Return each line of the listing that has the word "detected" in it.

START Dataset records

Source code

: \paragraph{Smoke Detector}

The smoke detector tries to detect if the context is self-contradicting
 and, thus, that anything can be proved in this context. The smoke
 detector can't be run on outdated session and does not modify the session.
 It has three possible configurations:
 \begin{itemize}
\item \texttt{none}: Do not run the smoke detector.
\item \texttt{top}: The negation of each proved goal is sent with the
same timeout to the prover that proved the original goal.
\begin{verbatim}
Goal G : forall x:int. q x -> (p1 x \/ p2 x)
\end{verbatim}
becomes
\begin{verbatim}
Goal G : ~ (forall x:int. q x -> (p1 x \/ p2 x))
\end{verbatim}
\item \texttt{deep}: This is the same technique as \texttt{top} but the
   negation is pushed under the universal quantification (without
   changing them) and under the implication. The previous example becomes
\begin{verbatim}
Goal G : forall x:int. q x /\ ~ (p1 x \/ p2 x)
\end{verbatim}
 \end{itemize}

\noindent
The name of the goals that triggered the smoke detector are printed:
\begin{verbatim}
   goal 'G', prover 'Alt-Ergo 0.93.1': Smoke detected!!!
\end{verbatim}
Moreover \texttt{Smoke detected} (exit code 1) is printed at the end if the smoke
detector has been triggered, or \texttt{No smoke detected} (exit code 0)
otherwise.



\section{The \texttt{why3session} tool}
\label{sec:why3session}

END Dataset records
START Dataset records

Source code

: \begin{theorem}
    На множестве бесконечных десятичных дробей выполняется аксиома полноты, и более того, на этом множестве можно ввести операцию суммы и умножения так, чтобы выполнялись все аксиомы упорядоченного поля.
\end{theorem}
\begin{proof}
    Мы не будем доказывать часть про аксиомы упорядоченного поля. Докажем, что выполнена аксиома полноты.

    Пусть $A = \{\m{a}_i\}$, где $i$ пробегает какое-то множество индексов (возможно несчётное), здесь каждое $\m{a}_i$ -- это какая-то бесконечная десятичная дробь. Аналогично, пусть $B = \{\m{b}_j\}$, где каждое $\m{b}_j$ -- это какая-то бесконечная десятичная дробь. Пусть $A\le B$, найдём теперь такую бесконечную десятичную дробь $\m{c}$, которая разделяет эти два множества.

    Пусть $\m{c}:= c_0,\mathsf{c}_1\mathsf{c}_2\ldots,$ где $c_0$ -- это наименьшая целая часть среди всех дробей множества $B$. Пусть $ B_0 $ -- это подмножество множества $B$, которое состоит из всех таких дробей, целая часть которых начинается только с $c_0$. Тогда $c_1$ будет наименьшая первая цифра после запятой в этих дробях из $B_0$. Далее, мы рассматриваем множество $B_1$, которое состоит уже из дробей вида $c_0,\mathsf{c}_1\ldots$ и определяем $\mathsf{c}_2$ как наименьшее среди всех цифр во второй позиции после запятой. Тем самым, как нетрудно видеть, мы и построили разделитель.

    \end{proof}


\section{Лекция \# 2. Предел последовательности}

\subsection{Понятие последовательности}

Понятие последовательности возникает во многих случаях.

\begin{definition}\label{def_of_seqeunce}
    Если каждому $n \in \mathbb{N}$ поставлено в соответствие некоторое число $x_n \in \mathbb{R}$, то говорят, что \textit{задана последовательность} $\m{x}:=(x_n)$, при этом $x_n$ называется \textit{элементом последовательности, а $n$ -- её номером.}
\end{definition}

END Dataset records

-- Solution to this problem --
   goal 'G', prover 'Alt-Ergo 0.93.1': Smoke detected!!!
Moreover \texttt{Smoke detected} (exit code 1) is printed at the end if the smoke
detector has been triggered, or \texttt{No smoke detected} (exit code 0)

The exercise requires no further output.